YOUR INSTRUCTIONS
In how many lines of these records does the word "href" appear? Give the number by itself.

INFORMATION PROVIDED
=====
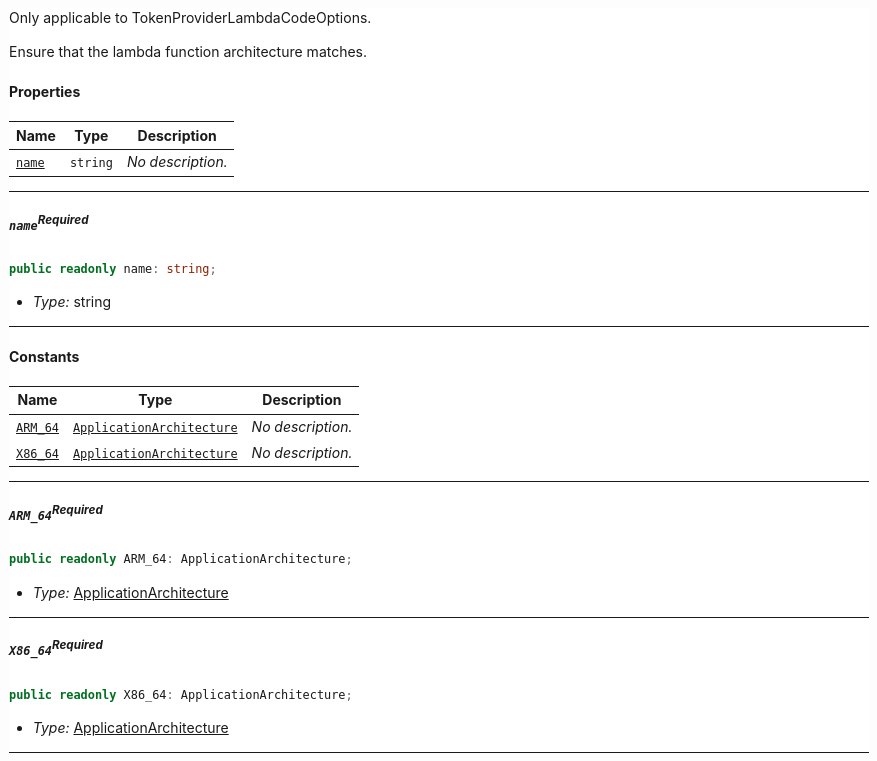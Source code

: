 Only applicable to TokenProviderLambdaCodeOptions.

Ensure that the lambda function architecture matches.



#### Properties <a name="Properties" id="Properties"></a>

| **Name** | **Type** | **Description** |
| --- | --- | --- |
| <code><a href="#@catnekaise/ghrawel.ApplicationArchitecture.property.name">name</a></code> | <code>string</code> | *No description.* |

---

##### `name`<sup>Required</sup> <a name="name" id="@catnekaise/ghrawel.ApplicationArchitecture.property.name"></a>

```typescript
public readonly name: string;
```

- *Type:* string

---

#### Constants <a name="Constants" id="Constants"></a>

| **Name** | **Type** | **Description** |
| --- | --- | --- |
| <code><a href="#@catnekaise/ghrawel.ApplicationArchitecture.property.ARM_64">ARM_64</a></code> | <code><a href="#@catnekaise/ghrawel.ApplicationArchitecture">ApplicationArchitecture</a></code> | *No description.* |
| <code><a href="#@catnekaise/ghrawel.ApplicationArchitecture.property.X86_64">X86_64</a></code> | <code><a href="#@catnekaise/ghrawel.ApplicationArchitecture">ApplicationArchitecture</a></code> | *No description.* |

---

##### `ARM_64`<sup>Required</sup> <a name="ARM_64" id="@catnekaise/ghrawel.ApplicationArchitecture.property.ARM_64"></a>

```typescript
public readonly ARM_64: ApplicationArchitecture;
```

- *Type:* <a href="#@catnekaise/ghrawel.ApplicationArchitecture">ApplicationArchitecture</a>

---

##### `X86_64`<sup>Required</sup> <a name="X86_64" id="@catnekaise/ghrawel.ApplicationArchitecture.property.X86_64"></a>

```typescript
public readonly X86_64: ApplicationArchitecture;
```

- *Type:* <a href="#@catnekaise/ghrawel.ApplicationArchitecture">ApplicationArchitecture</a>

---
=====
EXERCISE OUTPUT
5